As to appellant’s assignment regarding the requested instructions, little need be said. It would unnecessarily prolong this opinion to give these instructions in extenso. Appellant insists that each of her instructions 4 to 8, inclusive, should have been given; but we find that the Court covered the correct portion of these instructions in its own instructions 1, 6, 8 and 9 and in defendant’s instructions 1 and 2.

Finally, appellant claims that the Court committed fatal error in permitting the attorney for the appellee to ask the venire of prospective jurymen these questions :

“1. Are you now, or have you been, employed as an adjuster by any liability insurance company?

“2. Do you, or any of you, own stock in or have any financial interest in any insurance company that has. automobile and liability insurance?

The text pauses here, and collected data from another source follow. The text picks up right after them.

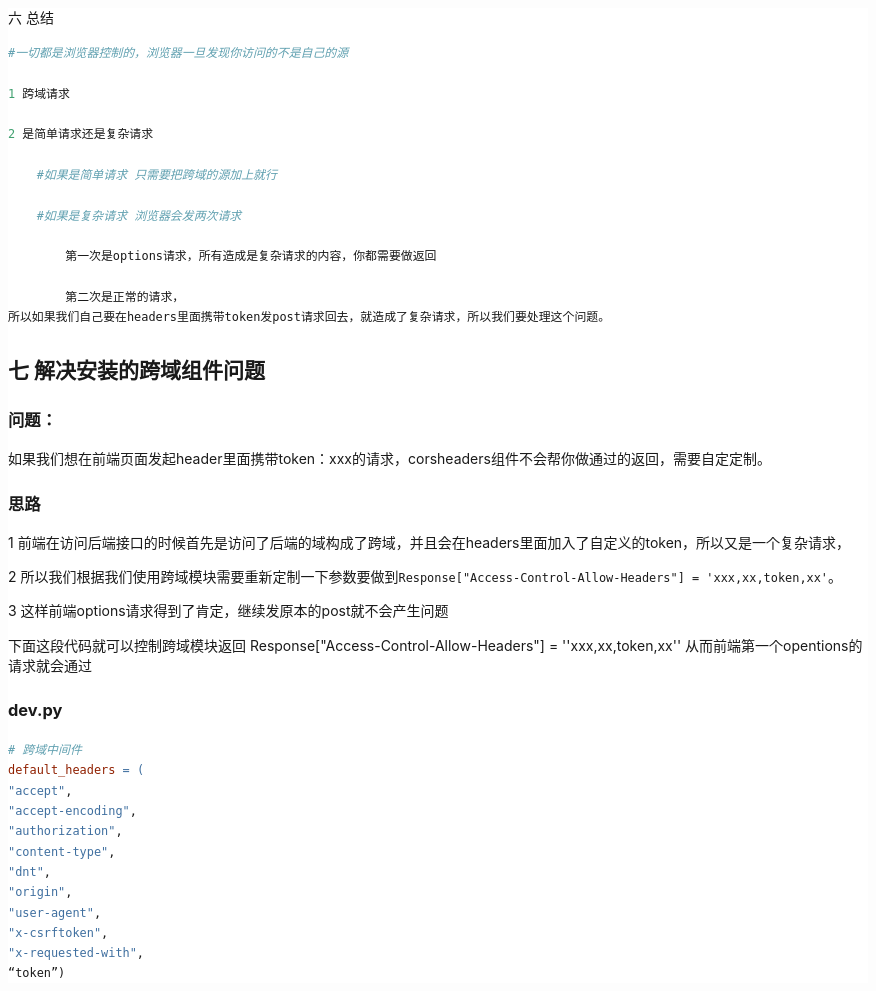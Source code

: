 六 总结

```python
#一切都是浏览器控制的，浏览器一旦发现你访问的不是自己的源

1 跨域请求

2 是简单请求还是复杂请求

	#如果是简单请求 只需要把跨域的源加上就行

    #如果是复杂请求 浏览器会发两次请求

		第一次是options请求，所有造成是复杂请求的内容，你都需要做返回

		第二次是正常的请求，
所以如果我们自己要在headers里面携带token发post请求回去，就造成了复杂请求，所以我们要处理这个问题。
```

## 七 解决安装的跨域组件问题



### 问题：

如果我们想在前端页面发起header里面携带token：xxx的请求，corsheaders组件不会帮你做通过的返回，需要自定定制。

### 思路

1 前端在访问后端接口的时候首先是访问了后端的域构成了跨域，并且会在headers里面加入了自定义的token，所以又是一个复杂请求，

2 所以我们根据我们使用跨域模块需要重新定制一下参数要做到`Response["Access-Control-Allow-Headers"] = 'xxx,xx,token,xx'`。

3 这样前端options请求得到了肯定，继续发原本的post就不会产生问题

下面这段代码就可以控制跨域模块返回 Response["Access-Control-Allow-Headers"] = ''xxx,xx,token,xx'' 从而前端第一个opentions的请求就会通过

### dev.py

```makefile
# 跨域中间件
default_headers = (    
"accept",    
"accept-encoding",    
"authorization",   
"content-type",    
"dnt",    
"origin",    
"user-agent",    
"x-csrftoken",    
"x-requested-with",
“token”)
```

“3. Are you how, or have you been in the past, employed as an adjuster for any liability insurance company?”

We have held that the trial court has discretion in allowing questions like this to be asked on voir dire. (see Ellis & Lewis v. Warner, 182 Ark. 613, 32 S. W. 2d 167); and we are of the opinion that the trial court did not abuse its discretion in the case at bar. The questions here asked were not materially different from those permitted in Halbrook v. Williams, 185 Ark. 885, 50 S. W. 2d 243. Furthermore, we have recent cases all on the same point. See Mo. Pac. Transp. Co. v. Talley, 199 Ark. 835, 136 S. W. 2d 688; Certiorari Dismissed by U. S. Supreme Ct., 311 U. S. 722, 85 L. Ed. 470; 61 S. Ct. 5; Brundett v. Hargrove, 204 Ark. 258, 161 S. W. 2d 762; and Dedmon v. Thalheimer, 226 Ark. 402, 290 S. W. 2d 16.

Finding no error, the judgment is affirmed.

Justices Holt, Smith and Ward dissent.